• _EXERCISE DIRECTIONS_
In the listing below, the lines starting with the line with "Cleanup - [PR](https://github.com/xulaus/mr_bump/pull/15)" and going on through the line with "option - [PR](https://github.com/xulaus/mr_bump/pull/22)" are to be reproduced exactly, and only those.
(Beginning of INPUT DATA)
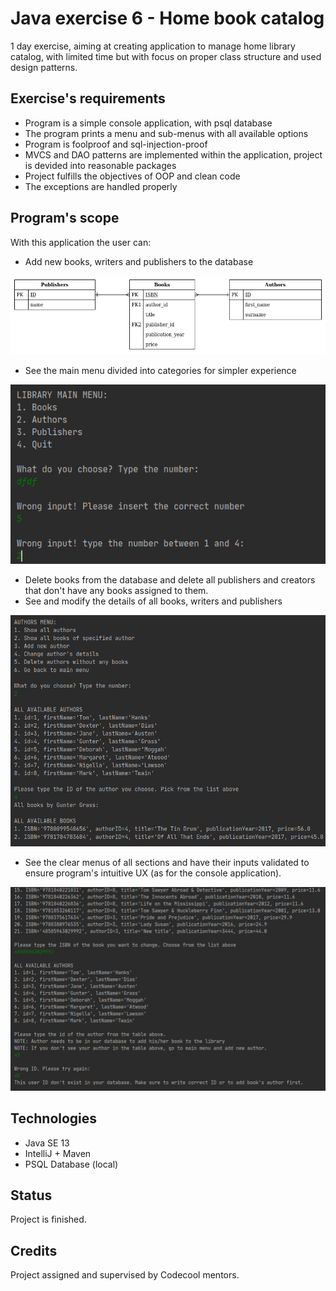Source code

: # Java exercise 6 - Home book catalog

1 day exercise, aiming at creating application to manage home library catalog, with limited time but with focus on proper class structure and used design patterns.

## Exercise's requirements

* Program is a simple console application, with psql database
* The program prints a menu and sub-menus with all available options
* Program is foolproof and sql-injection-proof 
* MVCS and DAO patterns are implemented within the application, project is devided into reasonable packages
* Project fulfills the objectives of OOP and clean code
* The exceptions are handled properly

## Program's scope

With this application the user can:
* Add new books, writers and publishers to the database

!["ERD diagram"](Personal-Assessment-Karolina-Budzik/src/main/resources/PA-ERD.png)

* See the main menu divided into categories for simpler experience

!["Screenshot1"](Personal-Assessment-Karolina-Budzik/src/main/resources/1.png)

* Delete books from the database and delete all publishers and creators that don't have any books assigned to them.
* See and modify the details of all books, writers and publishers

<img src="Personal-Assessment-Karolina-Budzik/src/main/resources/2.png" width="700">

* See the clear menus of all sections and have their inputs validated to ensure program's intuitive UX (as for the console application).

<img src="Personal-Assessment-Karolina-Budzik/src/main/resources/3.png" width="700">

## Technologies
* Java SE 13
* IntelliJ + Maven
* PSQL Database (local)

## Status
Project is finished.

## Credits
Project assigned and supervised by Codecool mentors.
(End of INPUT DATA)
(Beginning of INPUT DATA)
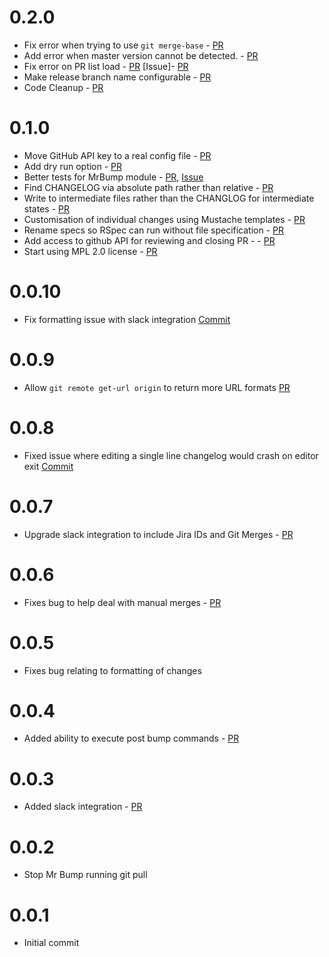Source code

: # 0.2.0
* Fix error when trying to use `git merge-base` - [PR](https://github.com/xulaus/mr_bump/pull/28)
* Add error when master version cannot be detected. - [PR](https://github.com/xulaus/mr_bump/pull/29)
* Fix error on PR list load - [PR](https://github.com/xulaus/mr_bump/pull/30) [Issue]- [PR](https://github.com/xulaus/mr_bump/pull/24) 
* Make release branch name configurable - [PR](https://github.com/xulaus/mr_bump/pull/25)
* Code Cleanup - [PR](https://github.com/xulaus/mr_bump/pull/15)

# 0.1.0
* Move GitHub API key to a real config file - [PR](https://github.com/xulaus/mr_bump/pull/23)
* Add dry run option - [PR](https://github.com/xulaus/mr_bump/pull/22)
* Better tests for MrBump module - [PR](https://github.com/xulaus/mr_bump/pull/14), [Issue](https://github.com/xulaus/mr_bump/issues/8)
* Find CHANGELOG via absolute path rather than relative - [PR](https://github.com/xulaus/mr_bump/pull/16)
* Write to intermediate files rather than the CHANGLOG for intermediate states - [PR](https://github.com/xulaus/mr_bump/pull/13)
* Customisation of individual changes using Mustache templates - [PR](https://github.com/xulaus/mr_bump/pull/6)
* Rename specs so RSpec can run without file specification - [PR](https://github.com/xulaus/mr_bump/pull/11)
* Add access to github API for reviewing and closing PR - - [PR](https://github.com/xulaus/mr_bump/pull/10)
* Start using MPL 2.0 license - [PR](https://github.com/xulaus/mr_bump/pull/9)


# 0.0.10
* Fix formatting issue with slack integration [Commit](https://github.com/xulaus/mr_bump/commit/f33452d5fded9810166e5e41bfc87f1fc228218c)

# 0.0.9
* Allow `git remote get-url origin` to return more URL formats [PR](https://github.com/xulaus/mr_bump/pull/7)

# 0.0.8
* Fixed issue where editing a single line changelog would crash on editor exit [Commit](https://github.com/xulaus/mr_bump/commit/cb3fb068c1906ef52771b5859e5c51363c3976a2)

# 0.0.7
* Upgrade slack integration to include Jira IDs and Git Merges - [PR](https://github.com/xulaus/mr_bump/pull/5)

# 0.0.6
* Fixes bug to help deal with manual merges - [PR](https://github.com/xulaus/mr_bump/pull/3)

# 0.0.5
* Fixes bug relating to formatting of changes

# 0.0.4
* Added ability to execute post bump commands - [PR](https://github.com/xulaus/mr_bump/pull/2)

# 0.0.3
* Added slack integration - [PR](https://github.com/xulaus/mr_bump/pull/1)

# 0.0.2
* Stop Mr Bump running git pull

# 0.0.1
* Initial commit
(End of INPUT DATA)
• _RESULT OF THIS TASK_
* Code Cleanup - [PR](https://github.com/xulaus/mr_bump/pull/15)

# 0.1.0
* Move GitHub API key to a real config file - [PR](https://github.com/xulaus/mr_bump/pull/23)
* Add dry run option - [PR](https://github.com/xulaus/mr_bump/pull/22)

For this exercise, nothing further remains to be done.